I like the name of this birding hotspot -Panama Flats. I’m surprised a blues artist hasn’t picked it up. And now, singing ‘How come my dog don’t bark when my best friend comes around?’ is the legendary Panama Flats! But I digress. This is a birding blog after all and the ‘Flats’ are, instead, a series of flooded fields that attract waterfowl and shorebirds in the spring and late fall. A very pleasant, quiet place to be on a warm May morning like this one.

DucklgsMay182017

In a few months, the land will be dry, plowed possibly. Water birds that nest here, like Mallards and Canada Geese, have to getting cracking (sorry) early in the year. Today, dozens of ducklings and goslings are following their mums around, learning the ropes.

SpotsandMay182017

Spotted Sandpiper

I’m here for a Pectoral Sandpiper, which I see briefly soon after arriving-on its way out, heading north I guess. Not so, the Spotted Sandpipers, actively displaying and chasing each other around the edges of the ponds, carried here and there by the staccato beats of their short wings.
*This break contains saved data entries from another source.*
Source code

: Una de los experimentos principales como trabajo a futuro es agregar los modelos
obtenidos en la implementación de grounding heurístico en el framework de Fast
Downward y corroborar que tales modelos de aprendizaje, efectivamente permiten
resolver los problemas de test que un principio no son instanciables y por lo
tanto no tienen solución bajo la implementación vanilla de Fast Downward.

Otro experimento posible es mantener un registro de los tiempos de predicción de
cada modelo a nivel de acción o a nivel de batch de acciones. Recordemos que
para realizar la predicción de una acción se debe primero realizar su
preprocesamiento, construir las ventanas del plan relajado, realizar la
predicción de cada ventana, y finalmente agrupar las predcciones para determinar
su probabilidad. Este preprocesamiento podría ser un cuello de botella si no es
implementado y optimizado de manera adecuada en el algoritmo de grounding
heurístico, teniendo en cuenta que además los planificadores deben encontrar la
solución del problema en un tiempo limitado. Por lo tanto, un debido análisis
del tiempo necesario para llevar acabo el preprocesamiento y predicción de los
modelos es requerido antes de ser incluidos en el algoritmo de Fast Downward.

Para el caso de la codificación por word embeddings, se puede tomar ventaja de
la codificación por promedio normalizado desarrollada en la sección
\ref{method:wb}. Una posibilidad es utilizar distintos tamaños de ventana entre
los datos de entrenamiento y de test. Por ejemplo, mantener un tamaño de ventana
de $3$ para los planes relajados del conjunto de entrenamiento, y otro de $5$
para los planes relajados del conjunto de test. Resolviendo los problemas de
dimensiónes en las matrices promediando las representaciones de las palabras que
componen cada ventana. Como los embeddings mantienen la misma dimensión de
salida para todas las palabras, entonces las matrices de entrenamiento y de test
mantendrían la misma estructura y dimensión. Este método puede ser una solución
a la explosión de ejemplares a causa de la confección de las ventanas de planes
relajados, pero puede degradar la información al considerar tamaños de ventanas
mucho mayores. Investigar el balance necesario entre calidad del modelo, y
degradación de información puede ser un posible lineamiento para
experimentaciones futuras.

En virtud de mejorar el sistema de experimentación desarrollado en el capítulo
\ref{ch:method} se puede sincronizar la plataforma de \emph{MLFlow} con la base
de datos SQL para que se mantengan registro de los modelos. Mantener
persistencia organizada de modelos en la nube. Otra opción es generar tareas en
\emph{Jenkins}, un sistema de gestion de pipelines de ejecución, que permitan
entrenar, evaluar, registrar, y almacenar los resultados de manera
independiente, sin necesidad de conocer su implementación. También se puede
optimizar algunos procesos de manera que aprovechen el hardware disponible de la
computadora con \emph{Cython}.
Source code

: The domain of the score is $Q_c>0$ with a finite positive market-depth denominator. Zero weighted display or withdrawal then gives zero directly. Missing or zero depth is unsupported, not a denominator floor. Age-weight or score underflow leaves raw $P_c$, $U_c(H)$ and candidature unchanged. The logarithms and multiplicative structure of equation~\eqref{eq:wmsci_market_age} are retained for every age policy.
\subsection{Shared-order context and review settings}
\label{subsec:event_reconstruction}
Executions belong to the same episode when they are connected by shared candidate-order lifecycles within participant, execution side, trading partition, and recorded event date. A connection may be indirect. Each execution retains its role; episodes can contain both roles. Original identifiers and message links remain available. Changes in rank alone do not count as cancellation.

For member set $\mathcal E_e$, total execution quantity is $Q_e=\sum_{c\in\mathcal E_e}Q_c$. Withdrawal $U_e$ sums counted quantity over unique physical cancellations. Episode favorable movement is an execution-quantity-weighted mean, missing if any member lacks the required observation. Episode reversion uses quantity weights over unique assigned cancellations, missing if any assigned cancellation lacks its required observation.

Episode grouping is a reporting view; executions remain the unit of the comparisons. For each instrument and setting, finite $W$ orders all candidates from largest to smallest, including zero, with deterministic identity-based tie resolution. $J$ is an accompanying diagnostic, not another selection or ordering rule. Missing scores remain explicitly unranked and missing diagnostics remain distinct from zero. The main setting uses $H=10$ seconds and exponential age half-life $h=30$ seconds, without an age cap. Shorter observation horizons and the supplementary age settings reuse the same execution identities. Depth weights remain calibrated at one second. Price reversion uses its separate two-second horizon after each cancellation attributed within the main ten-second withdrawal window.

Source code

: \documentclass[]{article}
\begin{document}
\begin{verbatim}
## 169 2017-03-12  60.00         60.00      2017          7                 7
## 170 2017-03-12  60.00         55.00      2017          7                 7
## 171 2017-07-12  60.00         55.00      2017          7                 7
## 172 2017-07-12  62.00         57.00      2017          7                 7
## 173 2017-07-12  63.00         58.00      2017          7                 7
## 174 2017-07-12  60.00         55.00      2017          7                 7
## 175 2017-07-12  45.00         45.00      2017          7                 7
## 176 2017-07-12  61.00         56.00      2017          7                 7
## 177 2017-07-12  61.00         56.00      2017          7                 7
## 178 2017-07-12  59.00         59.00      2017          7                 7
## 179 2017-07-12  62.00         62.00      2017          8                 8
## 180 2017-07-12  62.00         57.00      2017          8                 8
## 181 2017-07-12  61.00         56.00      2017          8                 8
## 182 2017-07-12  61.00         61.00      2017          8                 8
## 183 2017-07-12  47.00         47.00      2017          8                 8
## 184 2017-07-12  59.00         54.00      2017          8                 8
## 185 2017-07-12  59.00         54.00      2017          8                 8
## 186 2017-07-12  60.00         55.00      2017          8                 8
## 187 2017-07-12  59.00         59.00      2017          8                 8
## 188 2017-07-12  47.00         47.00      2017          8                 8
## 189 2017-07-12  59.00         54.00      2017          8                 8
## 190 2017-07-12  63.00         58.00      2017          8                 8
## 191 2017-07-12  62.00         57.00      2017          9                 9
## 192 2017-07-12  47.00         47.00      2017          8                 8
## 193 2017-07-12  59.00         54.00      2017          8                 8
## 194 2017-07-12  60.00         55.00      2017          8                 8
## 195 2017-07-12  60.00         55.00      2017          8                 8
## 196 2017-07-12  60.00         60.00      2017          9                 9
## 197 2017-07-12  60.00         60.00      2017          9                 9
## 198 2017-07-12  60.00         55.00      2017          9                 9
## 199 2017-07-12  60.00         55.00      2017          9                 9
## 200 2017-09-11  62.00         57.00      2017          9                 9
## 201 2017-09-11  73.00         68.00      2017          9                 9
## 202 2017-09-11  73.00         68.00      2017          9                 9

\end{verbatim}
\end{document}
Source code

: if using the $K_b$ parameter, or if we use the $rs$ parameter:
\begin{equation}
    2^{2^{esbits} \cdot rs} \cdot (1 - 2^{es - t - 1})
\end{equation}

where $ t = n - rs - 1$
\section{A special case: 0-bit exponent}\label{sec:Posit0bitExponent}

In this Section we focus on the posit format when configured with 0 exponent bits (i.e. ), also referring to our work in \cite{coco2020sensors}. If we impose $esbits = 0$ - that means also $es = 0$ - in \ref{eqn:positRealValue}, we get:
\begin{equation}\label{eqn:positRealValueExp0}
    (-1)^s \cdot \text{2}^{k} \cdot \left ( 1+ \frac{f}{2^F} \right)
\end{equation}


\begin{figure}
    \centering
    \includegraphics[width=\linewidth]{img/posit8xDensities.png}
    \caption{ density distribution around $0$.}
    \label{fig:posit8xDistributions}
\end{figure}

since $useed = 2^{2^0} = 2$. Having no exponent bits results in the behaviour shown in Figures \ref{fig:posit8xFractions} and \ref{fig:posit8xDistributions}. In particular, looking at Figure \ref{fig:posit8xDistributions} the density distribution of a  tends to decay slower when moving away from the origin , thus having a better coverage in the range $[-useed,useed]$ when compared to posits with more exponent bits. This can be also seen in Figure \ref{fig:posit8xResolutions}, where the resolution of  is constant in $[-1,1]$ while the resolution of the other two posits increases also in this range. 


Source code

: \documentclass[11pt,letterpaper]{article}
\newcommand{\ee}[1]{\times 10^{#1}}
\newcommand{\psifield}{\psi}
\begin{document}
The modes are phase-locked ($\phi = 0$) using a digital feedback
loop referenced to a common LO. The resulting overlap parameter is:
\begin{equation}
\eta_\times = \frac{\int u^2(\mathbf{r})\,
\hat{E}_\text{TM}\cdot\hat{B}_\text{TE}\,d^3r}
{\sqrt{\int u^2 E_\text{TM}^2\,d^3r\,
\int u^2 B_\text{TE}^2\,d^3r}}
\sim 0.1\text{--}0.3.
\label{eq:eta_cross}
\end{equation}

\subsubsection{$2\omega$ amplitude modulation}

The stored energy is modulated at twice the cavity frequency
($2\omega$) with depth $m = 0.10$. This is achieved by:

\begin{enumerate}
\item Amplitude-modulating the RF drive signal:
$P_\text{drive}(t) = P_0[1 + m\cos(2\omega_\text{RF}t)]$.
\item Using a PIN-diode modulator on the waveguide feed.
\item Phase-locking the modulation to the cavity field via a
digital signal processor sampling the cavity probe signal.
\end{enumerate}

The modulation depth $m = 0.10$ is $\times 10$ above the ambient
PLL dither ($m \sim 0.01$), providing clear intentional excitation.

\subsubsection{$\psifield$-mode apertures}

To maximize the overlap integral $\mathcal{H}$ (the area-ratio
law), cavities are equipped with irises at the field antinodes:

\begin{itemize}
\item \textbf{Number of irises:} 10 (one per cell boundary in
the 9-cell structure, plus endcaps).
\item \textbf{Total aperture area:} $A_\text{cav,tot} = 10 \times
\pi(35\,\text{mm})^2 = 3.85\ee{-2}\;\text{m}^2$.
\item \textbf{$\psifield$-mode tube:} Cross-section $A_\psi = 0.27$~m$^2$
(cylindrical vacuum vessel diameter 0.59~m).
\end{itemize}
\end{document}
A Long-billed Dowitcher, stalking the perimeter surprises itself when it spots me, angling off into a swarm of young Mallards. I’m not fooled, not with that beak.

DowitcherMay182017

Dowitch3

Long-billed Dowitcher

I follow the dykes between the ponds, balancing on the planks and bits of scrap wood people have used to span the cross ditches. A Marsh Wren scolds me from the cattails, a complex series of chuckles and buzzes. Quite charming – if they did but know it.

Marshwren2

Marsh Wren

As the day warms, Barn Swallows appear, darting around after insects. A glossy Purple Martin crisscrosses the larger pond, the distinctive half flapping, half-gliding flight style an added giveaway. A Common Yellowthroat sings his ‘witchity, witchity, witchity’ nearby, looking handsome with his white forehead, black mask and lemon-yellow throat. Forget the blues. It’d be hard to write a good, downer song here, today.